[Start of Attachment]

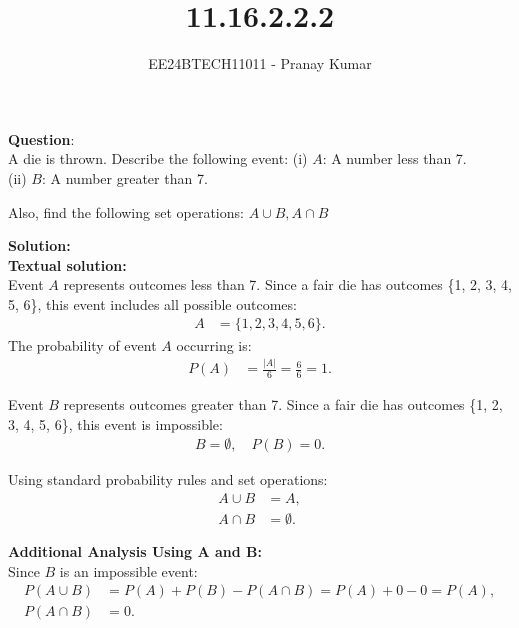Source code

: \documentclass[journal]{IEEEtran}
\begin{document}

\vspace{3cm}

\title{11.16.2.2.2}
\author{EE24BTECH11011 - Pranay Kumar}
\maketitle

\renewcommand{\thefigure}{\theenumi}
\renewcommand{\thetable}{\theenumi}
\setlength{\intextsep}{10pt}

\renewcommand{\thetable}{\theenumi}

\textbf{Question}:\\
A die is thrown. Describe the following event:
(i) \( A \): A number less than 7.\\
(ii) \( B \): A number greater than 7.

Also, find the following set operations: 
\( A \cup B, A \cap B\)

\textbf{Solution: }\\

\textbf{Textual solution: }\\
Event \( A \) represents outcomes less than 7. Since a fair die has outcomes \{1, 2, 3, 4, 5, 6\}, this event includes all possible outcomes:
\begin{align}
    A &= \{1, 2, 3, 4, 5, 6\}.
\end{align}
The probability of event \( A \) occurring is:
\begin{align}
    P(A) &= \frac{|A|}{6} = \frac{6}{6} = 1.
\end{align}

Event \( B \) represents outcomes greater than 7. Since a fair die has outcomes \{1, 2, 3, 4, 5, 6\}, this event is impossible:
\begin{align}
    B = \emptyset, \quad P(B) = 0.
\end{align}

Using standard probability rules and set operations:
\begin{align}
    A \cup B &= A, \\
    A \cap B &= \emptyset.
\end{align}

\textbf{Additional Analysis Using A and B: }\\
Since \( B \) is an impossible event:
\begin{align}
    P(A \cup B) &= P(A) + P(B) - P(A \cap B) = P(A) + 0 - 0 = P(A), \\
    P(A \cap B) &= 0.
\end{align}
\end{document}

[End of Attachment]

Without the pictures, give back the entries exactly.

Source code

: \documentclass[journal]{IEEEtran}
\begin{document}

\vspace{3cm}

\title{11.16.2.2.2}
\author{EE24BTECH11011 - Pranay Kumar}
\maketitle

\renewcommand{\thefigure}{\theenumi}
\renewcommand{\thetable}{\theenumi}
\setlength{\intextsep}{10pt}

\renewcommand{\thetable}{\theenumi}

\textbf{Question}:\\
A die is thrown. Describe the following event:
(i) \( A \): A number less than 7.\\
(ii) \( B \): A number greater than 7.

Also, find the following set operations: 
\( A \cup B, A \cap B\)

\textbf{Solution: }\\

\textbf{Textual solution: }\\
Event \( A \) represents outcomes less than 7. Since a fair die has outcomes \{1, 2, 3, 4, 5, 6\}, this event includes all possible outcomes:
\begin{align}
    A &= \{1, 2, 3, 4, 5, 6\}.
\end{align}
The probability of event \( A \) occurring is:
\begin{align}
    P(A) &= \frac{|A|}{6} = \frac{6}{6} = 1.
\end{align}

Event \( B \) represents outcomes greater than 7. Since a fair die has outcomes \{1, 2, 3, 4, 5, 6\}, this event is impossible:
\begin{align}
    B = \emptyset, \quad P(B) = 0.
\end{align}

Using standard probability rules and set operations:
\begin{align}
    A \cup B &= A, \\
    A \cap B &= \emptyset.
\end{align}

\textbf{Additional Analysis Using A and B: }\\
Since \( B \) is an impossible event:
\begin{align}
    P(A \cup B) &= P(A) + P(B) - P(A \cap B) = P(A) + 0 - 0 = P(A), \\
    P(A \cap B) &= 0.
\end{align}
\end{document}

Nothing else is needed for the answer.